DIRECTIONS FOR THIS TASK
Give back each entry exactly as written, apart from the pictures.
BEGIN SOURCE DATA
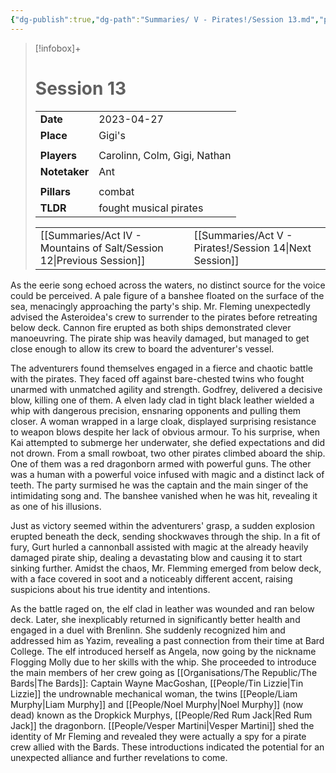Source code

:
```yaml
---
{"dg-publish":true,"dg-path":"Summaries/ V - Pirates!/Session 13.md","permalink":"/summaries/v-pirates/session-13/","tags":["session"]}
---
```


> [!infobox]+
> # Session 13
> 
> | | |
> | --- | --- |
> | **Date** | 2023-04-27 |
> | **Place** | Gigi's |
> | | | 
> | **Players** | Carolinn, Colm, Gigi, Nathan |
> | **Notetaker** | Ant |
> | | | 
> | **Pillars** | combat | 
> | **TLDR** | fought musical pirates |
> 
> | | |
> | --- | --- |
> | [[Summaries/Act IV - Mountains of Salt/Session 12\|Previous Session]] | [[Summaries/Act V - Pirates!/Session 14\|Next Session]] |

As the eerie song echoed across the waters, no distinct source for the voice could be perceived. A pale figure of a banshee floated on the surface of the sea, menacingly approaching the party's ship. Mr. Fleming unexpectedly advised the Asteroidea's crew to surrender to the pirates before retreating below deck. Cannon fire erupted as both ships demonstrated clever manoeuvring. The pirate ship was heavily damaged, but managed to get close enough to allow its crew to board the adventurer's vessel.

The adventurers found themselves engaged in a fierce and chaotic battle with the pirates. They faced off against bare-chested  twins who fought unarmed with unmatched agility and strength. Godfrey, delivered a decisive blow, killing one of them. A elven lady clad in tight black leather wielded a whip with dangerous precision, ensnaring opponents and pulling them closer. A woman wrapped in a large cloak, displayed surprising resistance to weapon blows despite her lack of obvious armour. To his surprise, when Kai attempted to submerge her underwater, she defied expectations and did not drown. From a small rowboat, two other pirates climbed aboard the ship. One of them was a red dragonborn armed with powerful guns. The other was a human with a powerful voice infused with magic and a distinct lack of teeth. The party surmised he was the captain and the main singer of the intimidating song and. The banshee vanished when he was hit, revealing it as one of his illusions. 

Just as victory seemed within the adventurers' grasp, a sudden explosion erupted beneath the deck, sending shockwaves through the ship. In a fit of fury, Gurt hurled a cannonball assisted with magic at the already heavily damaged pirate ship, dealing a devastating blow and causing it to start sinking further. 
Amidst the chaos, Mr. Flemming emerged from below deck, with a face covered in soot and a noticeably different accent, raising suspicions about his true identity and intentions. 

As the battle raged on, the elf clad in leather was wounded and ran below deck. Later, she inexplicably returned in significantly better health and engaged in a duel with Brenlinn. She suddenly recognized him and addressed him as Yazim, revealing a past connection from their time at Bard College. The elf introduced herself as Angela, now going by the  nickname Flogging Molly due to her skills with the whip. She proceeded to introduce the main members of her crew going as [[Organisations/The Republic/The Bards\|The Bards]]: Captain Wayne MacGoshan, [[People/Tin Lizzie\|Tin Lizzie]] the undrownable mechanical woman, the twins [[People/Liam Murphy\|Liam Murphy]] and [[People/Noel Murphy\|Noel Murphy]] (now dead) known as the Dropkick Murphys, [[People/Red Rum Jack\|Red Rum Jack]] the dragonborn. [[People/Vesper Martini\|Vesper Martini]] shed the identity of Mr Fleming and revealed they were actually a spy for a pirate crew allied with the Bards. These introductions indicated the potential for an unexpected alliance and further revelations to come.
END SOURCE DATA
COMPLETED TASK
Source code

:
```yaml
---
{"dg-publish":true,"dg-path":"Summaries/ V - Pirates!/Session 13.md","permalink":"/summaries/v-pirates/session-13/","tags":["session"]}
---
```


> [!infobox]+
> # Session 13
> 
> | | |
> | --- | --- |
> | **Date** | 2023-04-27 |
> | **Place** | Gigi's |
> | | | 
> | **Players** | Carolinn, Colm, Gigi, Nathan |
> | **Notetaker** | Ant |
> | | | 
> | **Pillars** | combat | 
> | **TLDR** | fought musical pirates |
> 
> | | |
> | --- | --- |
> | [[Summaries/Act IV - Mountains of Salt/Session 12\|Previous Session]] | [[Summaries/Act V - Pirates!/Session 14\|Next Session]] |

As the eerie song echoed across the waters, no distinct source for the voice could be perceived. A pale figure of a banshee floated on the surface of the sea, menacingly approaching the party's ship. Mr. Fleming unexpectedly advised the Asteroidea's crew to surrender to the pirates before retreating below deck. Cannon fire erupted as both ships demonstrated clever manoeuvring. The pirate ship was heavily damaged, but managed to get close enough to allow its crew to board the adventurer's vessel.

The adventurers found themselves engaged in a fierce and chaotic battle with the pirates. They faced off against bare-chested  twins who fought unarmed with unmatched agility and strength. Godfrey, delivered a decisive blow, killing one of them. A elven lady clad in tight black leather wielded a whip with dangerous precision, ensnaring opponents and pulling them closer. A woman wrapped in a large cloak, displayed surprising resistance to weapon blows despite her lack of obvious armour. To his surprise, when Kai attempted to submerge her underwater, she defied expectations and did not drown. From a small rowboat, two other pirates climbed aboard the ship. One of them was a red dragonborn armed with powerful guns. The other was a human with a powerful voice infused with magic and a distinct lack of teeth. The party surmised he was the captain and the main singer of the intimidating song and. The banshee vanished when he was hit, revealing it as one of his illusions. 

Just as victory seemed within the adventurers' grasp, a sudden explosion erupted beneath the deck, sending shockwaves through the ship. In a fit of fury, Gurt hurled a cannonball assisted with magic at the already heavily damaged pirate ship, dealing a devastating blow and causing it to start sinking further. 
Amidst the chaos, Mr. Flemming emerged from below deck, with a face covered in soot and a noticeably different accent, raising suspicions about his true identity and intentions. 

As the battle raged on, the elf clad in leather was wounded and ran below deck. Later, she inexplicably returned in significantly better health and engaged in a duel with Brenlinn. She suddenly recognized him and addressed him as Yazim, revealing a past connection from their time at Bard College. The elf introduced herself as Angela, now going by the  nickname Flogging Molly due to her skills with the whip. She proceeded to introduce the main members of her crew going as [[Organisations/The Republic/The Bards\|The Bards]]: Captain Wayne MacGoshan, [[People/Tin Lizzie\|Tin Lizzie]] the undrownable mechanical woman, the twins [[People/Liam Murphy\|Liam Murphy]] and [[People/Noel Murphy\|Noel Murphy]] (now dead) known as the Dropkick Murphys, [[People/Red Rum Jack\|Red Rum Jack]] the dragonborn. [[People/Vesper Martini\|Vesper Martini]] shed the identity of Mr Fleming and revealed they were actually a spy for a pirate crew allied with the Bards. These introductions indicated the potential for an unexpected alliance and further revelations to come.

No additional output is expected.